╭──

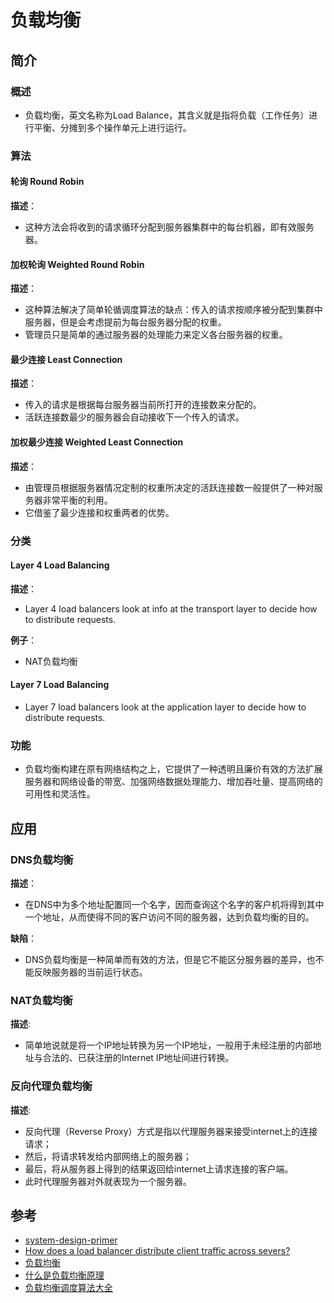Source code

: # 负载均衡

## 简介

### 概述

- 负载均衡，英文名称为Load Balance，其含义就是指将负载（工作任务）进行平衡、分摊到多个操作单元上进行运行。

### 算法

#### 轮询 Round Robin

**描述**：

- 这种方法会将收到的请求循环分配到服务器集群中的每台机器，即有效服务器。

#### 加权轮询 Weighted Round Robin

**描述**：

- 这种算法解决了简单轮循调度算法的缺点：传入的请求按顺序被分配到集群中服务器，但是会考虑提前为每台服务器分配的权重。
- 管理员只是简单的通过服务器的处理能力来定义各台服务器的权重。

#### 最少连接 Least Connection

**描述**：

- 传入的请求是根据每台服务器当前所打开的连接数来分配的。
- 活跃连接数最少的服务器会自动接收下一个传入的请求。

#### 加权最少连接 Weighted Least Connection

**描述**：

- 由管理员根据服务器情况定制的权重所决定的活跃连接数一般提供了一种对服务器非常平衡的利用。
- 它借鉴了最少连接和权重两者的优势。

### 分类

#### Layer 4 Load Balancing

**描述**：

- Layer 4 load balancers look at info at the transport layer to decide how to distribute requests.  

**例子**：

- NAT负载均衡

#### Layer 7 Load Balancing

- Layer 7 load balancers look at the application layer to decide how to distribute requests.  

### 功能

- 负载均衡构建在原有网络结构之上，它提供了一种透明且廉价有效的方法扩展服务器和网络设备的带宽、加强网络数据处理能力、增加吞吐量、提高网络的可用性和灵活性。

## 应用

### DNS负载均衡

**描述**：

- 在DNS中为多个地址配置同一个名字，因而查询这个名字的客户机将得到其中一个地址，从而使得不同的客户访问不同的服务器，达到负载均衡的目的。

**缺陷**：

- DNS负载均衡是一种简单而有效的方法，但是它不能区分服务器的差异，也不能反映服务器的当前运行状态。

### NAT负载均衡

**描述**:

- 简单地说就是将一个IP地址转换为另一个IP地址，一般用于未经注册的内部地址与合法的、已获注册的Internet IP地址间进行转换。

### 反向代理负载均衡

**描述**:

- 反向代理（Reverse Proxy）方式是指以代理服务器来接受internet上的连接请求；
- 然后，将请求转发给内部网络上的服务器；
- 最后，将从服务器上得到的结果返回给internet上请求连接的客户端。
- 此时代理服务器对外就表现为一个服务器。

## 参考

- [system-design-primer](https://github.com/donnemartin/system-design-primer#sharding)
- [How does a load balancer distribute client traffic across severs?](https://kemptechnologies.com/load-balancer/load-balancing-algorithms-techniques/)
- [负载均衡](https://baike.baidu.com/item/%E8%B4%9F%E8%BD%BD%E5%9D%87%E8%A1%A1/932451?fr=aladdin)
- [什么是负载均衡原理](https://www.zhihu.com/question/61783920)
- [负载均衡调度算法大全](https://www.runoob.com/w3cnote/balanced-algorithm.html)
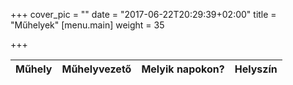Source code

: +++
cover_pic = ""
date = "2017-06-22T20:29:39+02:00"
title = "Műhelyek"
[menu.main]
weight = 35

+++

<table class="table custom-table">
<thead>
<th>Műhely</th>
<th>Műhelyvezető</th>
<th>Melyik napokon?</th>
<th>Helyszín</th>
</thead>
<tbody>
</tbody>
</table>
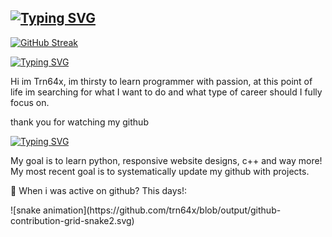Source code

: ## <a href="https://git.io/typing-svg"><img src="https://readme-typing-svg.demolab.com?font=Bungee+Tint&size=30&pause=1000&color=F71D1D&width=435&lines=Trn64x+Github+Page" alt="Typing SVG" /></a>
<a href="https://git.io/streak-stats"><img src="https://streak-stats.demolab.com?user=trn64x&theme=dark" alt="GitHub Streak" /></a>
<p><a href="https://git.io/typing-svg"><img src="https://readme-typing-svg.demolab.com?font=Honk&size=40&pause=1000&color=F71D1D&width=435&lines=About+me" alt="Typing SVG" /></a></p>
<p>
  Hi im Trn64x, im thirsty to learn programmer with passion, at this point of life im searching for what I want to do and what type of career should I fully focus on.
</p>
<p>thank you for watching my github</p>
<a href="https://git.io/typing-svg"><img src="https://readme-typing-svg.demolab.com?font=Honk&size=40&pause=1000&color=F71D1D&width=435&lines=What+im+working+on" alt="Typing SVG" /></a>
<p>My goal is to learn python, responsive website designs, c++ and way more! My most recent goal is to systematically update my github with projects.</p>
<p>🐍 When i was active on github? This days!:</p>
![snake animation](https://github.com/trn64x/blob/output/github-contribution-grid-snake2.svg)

╰──
╭──

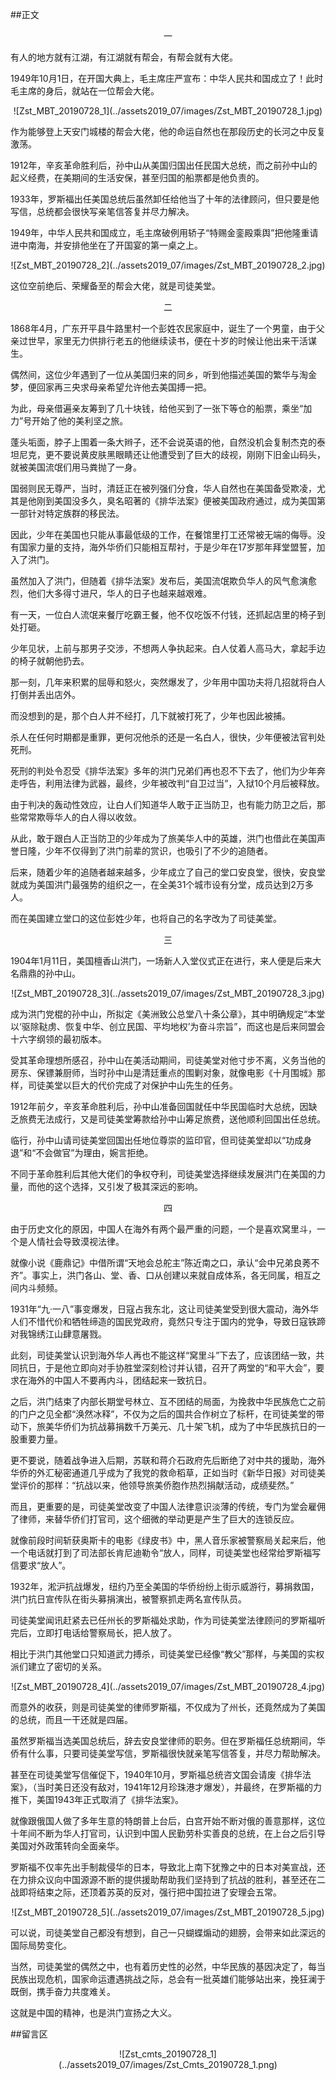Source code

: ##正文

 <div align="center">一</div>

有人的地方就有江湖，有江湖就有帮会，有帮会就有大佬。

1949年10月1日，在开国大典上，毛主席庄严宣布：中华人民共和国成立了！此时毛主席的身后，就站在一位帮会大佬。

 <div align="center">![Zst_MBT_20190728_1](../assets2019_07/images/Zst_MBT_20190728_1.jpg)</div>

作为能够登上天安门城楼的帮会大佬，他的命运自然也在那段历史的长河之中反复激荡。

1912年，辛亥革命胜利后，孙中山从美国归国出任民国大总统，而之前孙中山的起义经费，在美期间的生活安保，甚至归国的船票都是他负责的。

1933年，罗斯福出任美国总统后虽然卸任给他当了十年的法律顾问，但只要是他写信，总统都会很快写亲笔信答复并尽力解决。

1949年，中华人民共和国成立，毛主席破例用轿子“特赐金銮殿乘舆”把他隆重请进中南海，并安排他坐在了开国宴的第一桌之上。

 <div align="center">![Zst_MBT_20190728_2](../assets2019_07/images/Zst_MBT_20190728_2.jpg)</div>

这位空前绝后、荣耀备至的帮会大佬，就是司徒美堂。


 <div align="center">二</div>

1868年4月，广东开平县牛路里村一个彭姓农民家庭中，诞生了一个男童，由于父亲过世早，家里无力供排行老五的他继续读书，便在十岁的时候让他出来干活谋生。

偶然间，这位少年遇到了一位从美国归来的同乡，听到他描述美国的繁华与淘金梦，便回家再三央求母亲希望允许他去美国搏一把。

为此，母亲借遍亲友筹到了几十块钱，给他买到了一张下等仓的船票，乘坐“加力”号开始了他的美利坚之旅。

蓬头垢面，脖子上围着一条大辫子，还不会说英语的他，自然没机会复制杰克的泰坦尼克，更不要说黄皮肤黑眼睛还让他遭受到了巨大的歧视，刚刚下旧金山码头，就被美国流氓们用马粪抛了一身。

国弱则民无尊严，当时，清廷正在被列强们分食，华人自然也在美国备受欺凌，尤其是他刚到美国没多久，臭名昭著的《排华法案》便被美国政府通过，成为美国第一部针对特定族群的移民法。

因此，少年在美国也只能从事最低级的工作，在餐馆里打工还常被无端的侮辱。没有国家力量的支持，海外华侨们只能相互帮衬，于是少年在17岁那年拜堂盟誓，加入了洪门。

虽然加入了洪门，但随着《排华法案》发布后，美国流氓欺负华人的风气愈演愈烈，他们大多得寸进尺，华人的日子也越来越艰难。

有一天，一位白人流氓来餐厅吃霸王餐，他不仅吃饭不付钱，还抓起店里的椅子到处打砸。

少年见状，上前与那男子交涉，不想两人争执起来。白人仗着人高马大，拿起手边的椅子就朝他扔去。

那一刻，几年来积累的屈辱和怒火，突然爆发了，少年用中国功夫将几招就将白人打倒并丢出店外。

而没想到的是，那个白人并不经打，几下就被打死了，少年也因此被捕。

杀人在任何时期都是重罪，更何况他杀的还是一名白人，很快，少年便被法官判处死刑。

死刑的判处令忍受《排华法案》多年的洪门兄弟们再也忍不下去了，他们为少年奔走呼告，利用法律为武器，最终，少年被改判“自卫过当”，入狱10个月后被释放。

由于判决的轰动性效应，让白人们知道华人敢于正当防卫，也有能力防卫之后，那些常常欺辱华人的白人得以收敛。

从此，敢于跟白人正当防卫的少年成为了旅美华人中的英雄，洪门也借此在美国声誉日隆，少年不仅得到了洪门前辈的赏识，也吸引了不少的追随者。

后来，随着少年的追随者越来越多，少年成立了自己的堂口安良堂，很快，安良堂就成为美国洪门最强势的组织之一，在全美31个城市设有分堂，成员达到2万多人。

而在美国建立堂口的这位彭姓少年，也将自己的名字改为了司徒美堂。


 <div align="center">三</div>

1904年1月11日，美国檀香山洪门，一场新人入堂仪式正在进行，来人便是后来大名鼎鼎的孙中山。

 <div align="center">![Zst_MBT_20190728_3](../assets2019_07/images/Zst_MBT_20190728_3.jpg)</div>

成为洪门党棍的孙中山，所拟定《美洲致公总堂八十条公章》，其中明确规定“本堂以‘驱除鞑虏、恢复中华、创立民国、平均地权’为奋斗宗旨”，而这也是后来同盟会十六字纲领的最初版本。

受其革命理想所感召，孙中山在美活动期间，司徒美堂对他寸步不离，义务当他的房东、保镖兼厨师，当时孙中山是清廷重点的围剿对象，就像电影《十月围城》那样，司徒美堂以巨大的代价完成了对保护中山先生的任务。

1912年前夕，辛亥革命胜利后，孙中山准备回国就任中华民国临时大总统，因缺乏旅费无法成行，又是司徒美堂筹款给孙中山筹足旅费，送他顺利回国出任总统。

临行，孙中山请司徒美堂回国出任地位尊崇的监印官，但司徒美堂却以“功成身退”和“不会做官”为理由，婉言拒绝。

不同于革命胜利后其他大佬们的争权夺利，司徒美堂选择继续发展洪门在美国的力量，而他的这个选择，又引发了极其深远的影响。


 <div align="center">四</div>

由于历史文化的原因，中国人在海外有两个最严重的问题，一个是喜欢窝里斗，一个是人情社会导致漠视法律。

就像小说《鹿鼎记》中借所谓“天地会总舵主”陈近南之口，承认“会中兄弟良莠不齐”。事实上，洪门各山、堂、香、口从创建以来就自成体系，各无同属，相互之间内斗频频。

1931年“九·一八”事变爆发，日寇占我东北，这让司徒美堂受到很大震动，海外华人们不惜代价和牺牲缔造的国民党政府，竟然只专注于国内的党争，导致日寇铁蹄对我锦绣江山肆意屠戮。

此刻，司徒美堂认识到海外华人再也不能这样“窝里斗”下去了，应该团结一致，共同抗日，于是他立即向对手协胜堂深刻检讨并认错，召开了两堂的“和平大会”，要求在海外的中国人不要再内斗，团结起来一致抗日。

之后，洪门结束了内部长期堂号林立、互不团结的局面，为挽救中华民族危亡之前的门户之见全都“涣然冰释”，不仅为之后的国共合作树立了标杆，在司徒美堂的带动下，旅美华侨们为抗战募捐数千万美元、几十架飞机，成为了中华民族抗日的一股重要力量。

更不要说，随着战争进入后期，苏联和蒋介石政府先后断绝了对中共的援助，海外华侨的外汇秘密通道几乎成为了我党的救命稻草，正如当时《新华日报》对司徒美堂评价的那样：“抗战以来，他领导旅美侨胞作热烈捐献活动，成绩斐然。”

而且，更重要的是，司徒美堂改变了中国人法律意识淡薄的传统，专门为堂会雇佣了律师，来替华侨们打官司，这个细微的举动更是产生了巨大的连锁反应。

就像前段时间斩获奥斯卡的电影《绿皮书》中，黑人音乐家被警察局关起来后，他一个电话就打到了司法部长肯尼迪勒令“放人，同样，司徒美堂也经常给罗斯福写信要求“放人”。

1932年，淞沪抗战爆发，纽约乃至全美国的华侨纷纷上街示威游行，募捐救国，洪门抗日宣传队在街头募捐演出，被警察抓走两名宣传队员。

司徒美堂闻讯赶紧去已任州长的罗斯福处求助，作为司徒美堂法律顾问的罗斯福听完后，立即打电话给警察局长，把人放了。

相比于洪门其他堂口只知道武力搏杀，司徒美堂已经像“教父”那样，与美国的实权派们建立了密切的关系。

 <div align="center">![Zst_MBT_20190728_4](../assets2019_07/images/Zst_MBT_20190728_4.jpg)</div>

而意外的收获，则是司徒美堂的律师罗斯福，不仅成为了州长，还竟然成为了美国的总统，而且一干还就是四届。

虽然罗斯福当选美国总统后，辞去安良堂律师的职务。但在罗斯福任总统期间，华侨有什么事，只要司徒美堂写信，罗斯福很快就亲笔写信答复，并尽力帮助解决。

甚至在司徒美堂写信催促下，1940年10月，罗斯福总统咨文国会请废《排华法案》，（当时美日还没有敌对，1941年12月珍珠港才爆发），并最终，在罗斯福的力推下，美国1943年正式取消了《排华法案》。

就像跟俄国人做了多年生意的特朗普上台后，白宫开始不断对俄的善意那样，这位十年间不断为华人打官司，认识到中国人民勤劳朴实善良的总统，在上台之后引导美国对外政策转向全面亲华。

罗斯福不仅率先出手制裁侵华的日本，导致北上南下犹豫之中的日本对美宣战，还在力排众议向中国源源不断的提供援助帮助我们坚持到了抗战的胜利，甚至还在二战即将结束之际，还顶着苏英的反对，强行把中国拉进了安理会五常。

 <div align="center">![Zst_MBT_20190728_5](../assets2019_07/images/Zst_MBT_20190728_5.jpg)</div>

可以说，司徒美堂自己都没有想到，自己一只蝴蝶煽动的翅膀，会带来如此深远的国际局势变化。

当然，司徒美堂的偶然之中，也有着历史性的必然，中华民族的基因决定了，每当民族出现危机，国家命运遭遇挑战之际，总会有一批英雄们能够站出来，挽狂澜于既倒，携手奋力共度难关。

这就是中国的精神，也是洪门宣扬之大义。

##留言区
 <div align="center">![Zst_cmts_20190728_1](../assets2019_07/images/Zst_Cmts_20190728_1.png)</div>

╰──
╭──

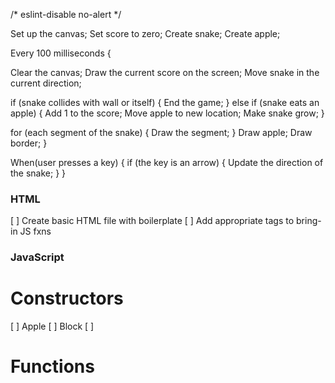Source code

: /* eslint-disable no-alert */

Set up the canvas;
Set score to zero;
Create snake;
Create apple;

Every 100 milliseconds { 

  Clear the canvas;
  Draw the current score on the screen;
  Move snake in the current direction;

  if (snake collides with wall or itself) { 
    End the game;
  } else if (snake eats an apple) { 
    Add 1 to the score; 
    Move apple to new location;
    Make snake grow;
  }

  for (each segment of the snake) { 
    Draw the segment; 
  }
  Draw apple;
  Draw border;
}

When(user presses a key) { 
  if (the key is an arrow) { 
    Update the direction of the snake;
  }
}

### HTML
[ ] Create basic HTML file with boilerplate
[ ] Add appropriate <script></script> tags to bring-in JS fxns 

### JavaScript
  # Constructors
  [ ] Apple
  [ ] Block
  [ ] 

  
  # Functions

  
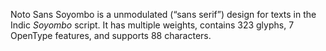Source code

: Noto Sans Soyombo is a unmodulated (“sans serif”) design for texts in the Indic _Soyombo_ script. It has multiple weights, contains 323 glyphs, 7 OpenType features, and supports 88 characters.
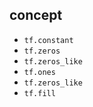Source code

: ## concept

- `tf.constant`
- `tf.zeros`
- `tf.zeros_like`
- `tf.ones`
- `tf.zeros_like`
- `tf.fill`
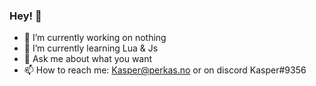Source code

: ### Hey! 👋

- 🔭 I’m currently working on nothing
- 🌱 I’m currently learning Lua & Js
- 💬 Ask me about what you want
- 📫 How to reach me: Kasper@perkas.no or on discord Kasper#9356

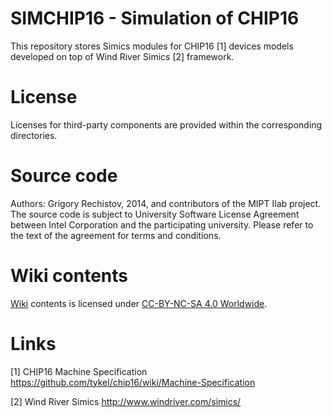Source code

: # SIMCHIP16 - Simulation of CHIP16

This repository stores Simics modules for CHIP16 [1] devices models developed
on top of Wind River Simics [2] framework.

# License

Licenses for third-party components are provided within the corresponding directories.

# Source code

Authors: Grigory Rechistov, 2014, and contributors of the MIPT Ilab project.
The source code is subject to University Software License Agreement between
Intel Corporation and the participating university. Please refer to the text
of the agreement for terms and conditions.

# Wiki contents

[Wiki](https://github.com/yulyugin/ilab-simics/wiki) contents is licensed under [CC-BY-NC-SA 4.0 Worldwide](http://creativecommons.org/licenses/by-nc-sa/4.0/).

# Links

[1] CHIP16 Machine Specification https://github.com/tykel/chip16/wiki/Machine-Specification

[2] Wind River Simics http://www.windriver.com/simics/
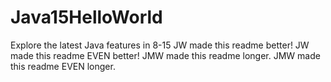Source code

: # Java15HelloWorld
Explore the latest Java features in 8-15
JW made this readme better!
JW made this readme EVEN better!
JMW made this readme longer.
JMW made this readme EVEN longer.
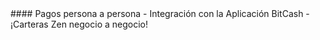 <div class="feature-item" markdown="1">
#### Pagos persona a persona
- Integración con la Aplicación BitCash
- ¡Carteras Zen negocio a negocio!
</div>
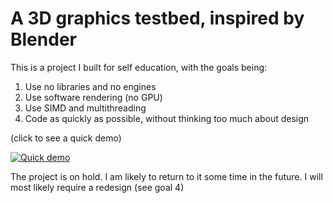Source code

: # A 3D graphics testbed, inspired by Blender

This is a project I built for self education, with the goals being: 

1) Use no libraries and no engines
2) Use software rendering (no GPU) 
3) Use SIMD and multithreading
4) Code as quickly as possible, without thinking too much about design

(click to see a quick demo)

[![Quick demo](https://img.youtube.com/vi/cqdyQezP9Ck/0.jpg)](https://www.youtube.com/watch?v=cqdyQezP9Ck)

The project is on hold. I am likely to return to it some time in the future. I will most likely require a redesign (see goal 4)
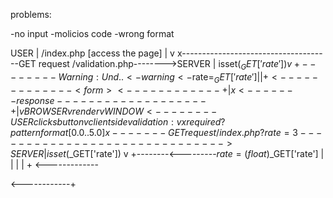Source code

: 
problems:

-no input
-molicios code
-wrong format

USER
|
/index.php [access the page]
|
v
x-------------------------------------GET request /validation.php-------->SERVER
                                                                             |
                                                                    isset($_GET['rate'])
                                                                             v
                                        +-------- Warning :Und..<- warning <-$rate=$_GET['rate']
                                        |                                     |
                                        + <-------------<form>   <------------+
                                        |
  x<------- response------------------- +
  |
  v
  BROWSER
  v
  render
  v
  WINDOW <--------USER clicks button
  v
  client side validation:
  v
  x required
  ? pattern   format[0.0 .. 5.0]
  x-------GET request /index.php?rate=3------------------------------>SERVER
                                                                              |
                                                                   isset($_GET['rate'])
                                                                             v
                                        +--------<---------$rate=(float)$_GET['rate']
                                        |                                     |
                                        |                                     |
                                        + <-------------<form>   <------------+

╰──

#### [To do]
Pull every line containing the word "segment" out of the material and copy it.

#### [Result for this task]
  for (each segment of the snake) { 
    Draw the segment; 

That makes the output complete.